What needs to be done
Repeat the full listing below verbatim and keep the images out.

Extracted data
****

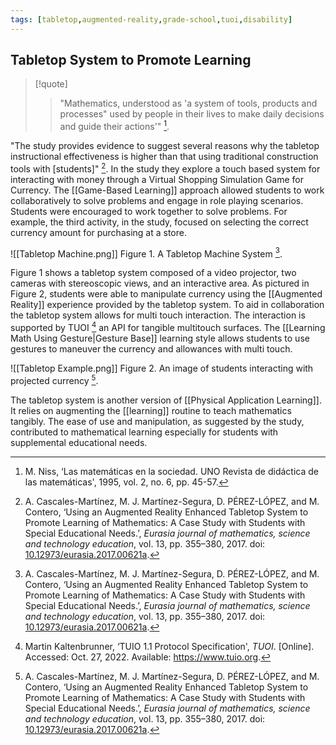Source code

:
 ```yaml
---
tags: [tabletop,augmented-reality,grade-school,tuoi,disability]
---
```


## Tabletop System to Promote Learning

> [!quote] 
> > "Mathematics, understood as 'a system of tools, products and processes" used by people in their lives to make daily decisions and guide their actions'" [^1].

"The study provides evidence to suggest several reasons why the tabletop instructional effectiveness is higher than that using traditional construction tools with \[students\]" [^2]. In the study they explore a touch based system for interacting with money through a Virtual Shopping Simulation Game for Currency. The [[Game-Based Learning]] approach allowed students to work collaboratively to solve problems and engage in role playing scenarios. Students were encouraged to work together to solve problems. For example, the third activity, in the study, focused on selecting the correct currency amount for purchasing at a store.

![[Tabletop Machine.png]]
Figure 1. A Tabletop Machine System [^2].

Figure 1 shows a tabletop system composed of a video projector, two cameras with stereoscopic views, and an interactive area. As pictured in Figure 2, students were able to manipulate currency using the [[Augmented Reality]] experience provided by the tabletop system. To aid in collaboration the tabletop system allows for multi touch interaction. The interaction is supported by TUOI [^3] an API for tangible multitouch surfaces. The [[Learning Math Using Gesture|Gesture Base]] learning style allows students to use gestures to maneuver the currency and allowances with multi touch.

![[Tabletop Example.png]]
Figure 2. An image of students interacting with projected currency [^2].

The tabletop system is another version of [[Physical Application Learning]]. It relies on augmenting the [[learning]] routine to teach mathematics tangibly. The ease of use and manipulation, as suggested by the study, contributed to mathematical learning especially for students with supplemental educational needs.

[^1]: M. Niss, ‘Las matemáticas en la sociedad. UNO Revista de didáctica de las matemáticas', 1995, vol. 2, no. 6, pp. 45-57.
[^2]: A. Cascales-Martínez, M. J. Martínez-Segura, D. PÉREZ-LÓPEZ, and M. Contero, ‘Using an Augmented Reality Enhanced Tabletop System to Promote Learning of Mathematics: A Case Study with Students with Special Educational Needs.’, _Eurasia journal of mathematics, science and technology education_, vol. 13, pp. 355–380, 2017. doi: [10.12973/eurasia.2017.00621a](https://doi.org/10.12973/eurasia.2017.00621a).
[^3]: Martin Kaltenbrunner, ‘TUIO 1.1 Protocol Specification', _TUOI_. [Online]. Accessed: Oct. 27, 2022. Available: https://www.tuio.org.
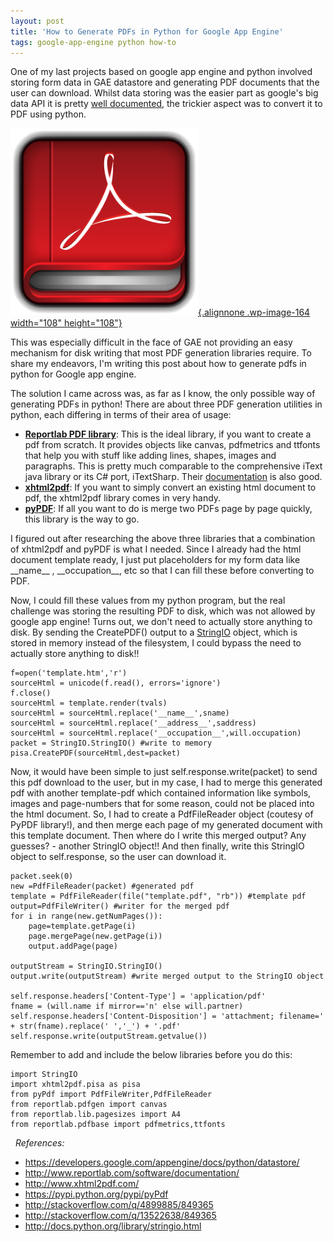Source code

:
 ```yaml
---
layout: post
title: 'How to Generate PDFs in Python for Google App Engine'
tags: google-app-engine python how-to
---
```


One of my last projects based on google app engine and python involved storing form data in GAE datastore and generating PDF documents that the user can download. Whilst data storing was the easier part as google's big data API it is pretty [well documented](https://developers.google.com/appengine/docs/python/datastore/), the trickier aspect was to convert it to PDF using python.<!--more-->

[![pdf](/uploads/old/pdf-300x300.png){.alignnone .wp-image-164 width="108" height="108"}](/uploads/old/pdf.png)

This was especially difficult in the face of GAE not providing an easy mechanism for disk writing that most PDF generation libraries require. To share my endeavors, I'm writing this post about how to generate pdfs in python for Google app engine.

The solution I came across was, as far as I know, the only possible way of generating PDFs in python! There are about three PDF generation utilities in python, each differing in terms of their area of usage:

-   [**Reportlab PDF library**](http://www.reportlab.com): This is the ideal library, if you want to create a pdf from scratch. It provides objects like canvas, pdfmetrics and ttfonts that help you with stuff like adding lines, shapes, images and paragraphs. This is pretty much comparable to the comprehensive iText java library or its C\# port, iTextSharp. Their [documentation](http://www.reportlab.com/software/documentation/) is also good.
-   [**xhtml2pdf**](http://www.xhtml2pdf.com/): If you want to simply convert an existing html document to pdf, the xhtml2pdf library comes in very handy.
-   [**pyPDF**](https://pypi.python.org/pypi/pyPdf): If all you want to do is merge two PDFs page by page quickly, this library is the way to go.

I figured out after researching the above three libraries that a combination of xhtml2pdf and pyPDF is what I needed. Since I already had the html document template ready, I just put placeholders for my form data like \_\_name\_\_ , \_\_occupation\_\_, etc so that I can fill these before converting to PDF.

Now, I could fill these values from my python program, but the real challenge was storing the resulting PDF to disk, which was not allowed by google app engine! Turns out, we don't need to actually store anything to disk. By sending the CreatePDF() output to a [StringIO](http://docs.python.org/library/stringio.html) object, which is stored in memory instead of the filesystem, I could bypass the need to actually store anything to disk!!

	f=open('template.htm','r')
	sourceHtml = unicode(f.read(), errors='ignore')
	f.close()
	sourceHtml = template.render(tvals)
	sourceHtml = sourceHtml.replace('__name__',sname)
	sourceHtml = sourceHtml.replace('__address__',saddress)
	sourceHtml = sourceHtml.replace('__occupation__',will.occupation)
	packet = StringIO.StringIO() #write to memory
	pisa.CreatePDF(sourceHtml,dest=packet)

Now, it would have been simple to just self.response.write(packet) to send this pdf download to the user, but in my case, I had to merge this generated pdf with another template-pdf which contained information like symbols, images and page-numbers that for some reason, could not be placed into the html document. So, I had to create a PdfFileReader object (coutesy of PyPDF library!), and then merge each page of my generated document with this template document. Then where do I write this merged output? Any guesses? - another StringIO object!! And then finally, write this StringIO object to self.response, so the user can download it.

	packet.seek(0)
	new =PdfFileReader(packet) #generated pdf
	template = PdfFileReader(file("template.pdf", "rb")) #template pdf
	output=PdfFileWriter() #writer for the merged pdf
	for i in range(new.getNumPages()):
		page=template.getPage(i)
		page.mergePage(new.getPage(i))
		output.addPage(page)

	outputStream = StringIO.StringIO()
	output.write(outputStream) #write merged output to the StringIO object

	self.response.headers['Content-Type'] = 'application/pdf'
	fname = (will.name if mirror=='n' else will.partner)
	self.response.headers['Content-Disposition'] = 'attachment; filename=' + str(fname).replace(' ','_') + '.pdf'
	self.response.write(outputStream.getvalue())

Remember to add and include the below libraries before you do this:

	import StringIO
	import xhtml2pdf.pisa as pisa
	from pyPdf import PdfFileWriter,PdfFileReader
	from reportlab.pdfgen import canvas
	from reportlab.lib.pagesizes import A4
	from reportlab.pdfbase import pdfmetrics,ttfonts

 
*References:*

- <https://developers.google.com/appengine/docs/python/datastore/>
- <http://www.reportlab.com/software/documentation/>
- <http://www.xhtml2pdf.com/>
- <https://pypi.python.org/pypi/pyPdf>
- <http://stackoverflow.com/q/4899885/849365>
- <http://stackoverflow.com/q/13522638/849365>
- <http://docs.python.org/library/stringio.html>
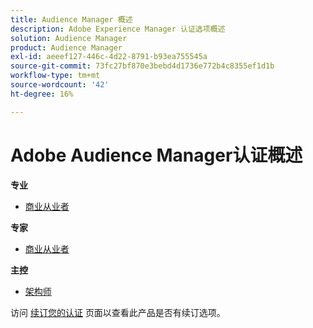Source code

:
 ```yaml
---
title: Audience Manager 概述
description: Adobe Experience Manager 认证选项概述
solution: Audience Manager
product: Audience Manager
exl-id: aeeef127-446c-4d22-8791-b93ea755545a
source-git-commit: 73fc27bf870e3bebd4d1736e772b4c8355ef1d1b
workflow-type: tm+mt
source-wordcount: '42'
ht-degree: 16%

---
```


# Adobe Audience Manager认证概述

**专业**

* [商业从业者](/help/certifications/aam/aam-p-business.md) <!--AD0-E458-->

**专家**

* [商业从业者](/help/certifications/aam/aam-e-business.md) <!--AD0-E457-->

**主控**

* [架构师](/help/certifications/aam/aam-m-architect.md) <!--AD0-E454-->

访问 [续订您的认证](/help/certifications/renew.md) 页面以查看此产品是否有续订选项。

****

Result of this exercise
Source code

:
 ```yaml
---
tags: [tabletop,augmented-reality,grade-school,tuoi,disability]
---
```


## Tabletop System to Promote Learning

> [!quote] 
> > "Mathematics, understood as 'a system of tools, products and processes" used by people in their lives to make daily decisions and guide their actions'" [^1].

"The study provides evidence to suggest several reasons why the tabletop instructional effectiveness is higher than that using traditional construction tools with \[students\]" [^2]. In the study they explore a touch based system for interacting with money through a Virtual Shopping Simulation Game for Currency. The [[Game-Based Learning]] approach allowed students to work collaboratively to solve problems and engage in role playing scenarios. Students were encouraged to work together to solve problems. For example, the third activity, in the study, focused on selecting the correct currency amount for purchasing at a store.

![[Tabletop Machine.png]]
Figure 1. A Tabletop Machine System [^2].

Figure 1 shows a tabletop system composed of a video projector, two cameras with stereoscopic views, and an interactive area. As pictured in Figure 2, students were able to manipulate currency using the [[Augmented Reality]] experience provided by the tabletop system. To aid in collaboration the tabletop system allows for multi touch interaction. The interaction is supported by TUOI [^3] an API for tangible multitouch surfaces. The [[Learning Math Using Gesture|Gesture Base]] learning style allows students to use gestures to maneuver the currency and allowances with multi touch.

![[Tabletop Example.png]]
Figure 2. An image of students interacting with projected currency [^2].

The tabletop system is another version of [[Physical Application Learning]]. It relies on augmenting the [[learning]] routine to teach mathematics tangibly. The ease of use and manipulation, as suggested by the study, contributed to mathematical learning especially for students with supplemental educational needs.

[^1]: M. Niss, ‘Las matemáticas en la sociedad. UNO Revista de didáctica de las matemáticas', 1995, vol. 2, no. 6, pp. 45-57.
[^2]: A. Cascales-Martínez, M. J. Martínez-Segura, D. PÉREZ-LÓPEZ, and M. Contero, ‘Using an Augmented Reality Enhanced Tabletop System to Promote Learning of Mathematics: A Case Study with Students with Special Educational Needs.’, _Eurasia journal of mathematics, science and technology education_, vol. 13, pp. 355–380, 2017. doi: [10.12973/eurasia.2017.00621a](https://doi.org/10.12973/eurasia.2017.00621a).
[^3]: Martin Kaltenbrunner, ‘TUIO 1.1 Protocol Specification', _TUOI_. [Online]. Accessed: Oct. 27, 2022. Available: https://www.tuio.org.
Source code

:
 ```yaml
---
layout: post
title: 'How to Generate PDFs in Python for Google App Engine'
tags: google-app-engine python how-to
---
```


One of my last projects based on google app engine and python involved storing form data in GAE datastore and generating PDF documents that the user can download. Whilst data storing was the easier part as google's big data API it is pretty [well documented](https://developers.google.com/appengine/docs/python/datastore/), the trickier aspect was to convert it to PDF using python.<!--more-->

[![pdf](/uploads/old/pdf-300x300.png){.alignnone .wp-image-164 width="108" height="108"}](/uploads/old/pdf.png)

This was especially difficult in the face of GAE not providing an easy mechanism for disk writing that most PDF generation libraries require. To share my endeavors, I'm writing this post about how to generate pdfs in python for Google app engine.

The solution I came across was, as far as I know, the only possible way of generating PDFs in python! There are about three PDF generation utilities in python, each differing in terms of their area of usage:

-   [**Reportlab PDF library**](http://www.reportlab.com): This is the ideal library, if you want to create a pdf from scratch. It provides objects like canvas, pdfmetrics and ttfonts that help you with stuff like adding lines, shapes, images and paragraphs. This is pretty much comparable to the comprehensive iText java library or its C\# port, iTextSharp. Their [documentation](http://www.reportlab.com/software/documentation/) is also good.
-   [**xhtml2pdf**](http://www.xhtml2pdf.com/): If you want to simply convert an existing html document to pdf, the xhtml2pdf library comes in very handy.
-   [**pyPDF**](https://pypi.python.org/pypi/pyPdf): If all you want to do is merge two PDFs page by page quickly, this library is the way to go.

I figured out after researching the above three libraries that a combination of xhtml2pdf and pyPDF is what I needed. Since I already had the html document template ready, I just put placeholders for my form data like \_\_name\_\_ , \_\_occupation\_\_, etc so that I can fill these before converting to PDF.

Now, I could fill these values from my python program, but the real challenge was storing the resulting PDF to disk, which was not allowed by google app engine! Turns out, we don't need to actually store anything to disk. By sending the CreatePDF() output to a [StringIO](http://docs.python.org/library/stringio.html) object, which is stored in memory instead of the filesystem, I could bypass the need to actually store anything to disk!!

	f=open('template.htm','r')
	sourceHtml = unicode(f.read(), errors='ignore')
	f.close()
	sourceHtml = template.render(tvals)
	sourceHtml = sourceHtml.replace('__name__',sname)
	sourceHtml = sourceHtml.replace('__address__',saddress)
	sourceHtml = sourceHtml.replace('__occupation__',will.occupation)
	packet = StringIO.StringIO() #write to memory
	pisa.CreatePDF(sourceHtml,dest=packet)

Now, it would have been simple to just self.response.write(packet) to send this pdf download to the user, but in my case, I had to merge this generated pdf with another template-pdf which contained information like symbols, images and page-numbers that for some reason, could not be placed into the html document. So, I had to create a PdfFileReader object (coutesy of PyPDF library!), and then merge each page of my generated document with this template document. Then where do I write this merged output? Any guesses? - another StringIO object!! And then finally, write this StringIO object to self.response, so the user can download it.

	packet.seek(0)
	new =PdfFileReader(packet) #generated pdf
	template = PdfFileReader(file("template.pdf", "rb")) #template pdf
	output=PdfFileWriter() #writer for the merged pdf
	for i in range(new.getNumPages()):
		page=template.getPage(i)
		page.mergePage(new.getPage(i))
		output.addPage(page)

	outputStream = StringIO.StringIO()
	output.write(outputStream) #write merged output to the StringIO object

	self.response.headers['Content-Type'] = 'application/pdf'
	fname = (will.name if mirror=='n' else will.partner)
	self.response.headers['Content-Disposition'] = 'attachment; filename=' + str(fname).replace(' ','_') + '.pdf'
	self.response.write(outputStream.getvalue())

Remember to add and include the below libraries before you do this:

	import StringIO
	import xhtml2pdf.pisa as pisa
	from pyPdf import PdfFileWriter,PdfFileReader
	from reportlab.pdfgen import canvas
	from reportlab.lib.pagesizes import A4
	from reportlab.pdfbase import pdfmetrics,ttfonts

 
*References:*

- <https://developers.google.com/appengine/docs/python/datastore/>
- <http://www.reportlab.com/software/documentation/>
- <http://www.xhtml2pdf.com/>
- <https://pypi.python.org/pypi/pyPdf>
- <http://stackoverflow.com/q/4899885/849365>
- <http://stackoverflow.com/q/13522638/849365>
- <http://docs.python.org/library/stringio.html>
Source code

:
 ```yaml
---
title: Audience Manager 概述
description: Adobe Experience Manager 认证选项概述
solution: Audience Manager
product: Audience Manager
exl-id: aeeef127-446c-4d22-8791-b93ea755545a
source-git-commit: 73fc27bf870e3bebd4d1736e772b4c8355ef1d1b
workflow-type: tm+mt
source-wordcount: '42'
ht-degree: 16%

---
```


# Adobe Audience Manager认证概述

**专业**

* [商业从业者](/help/certifications/aam/aam-p-business.md) <!--AD0-E458-->

**专家**

* [商业从业者](/help/certifications/aam/aam-e-business.md) <!--AD0-E457-->

**主控**

* [架构师](/help/certifications/aam/aam-m-architect.md) <!--AD0-E454-->

访问 [续订您的认证](/help/certifications/renew.md) 页面以查看此产品是否有续订选项。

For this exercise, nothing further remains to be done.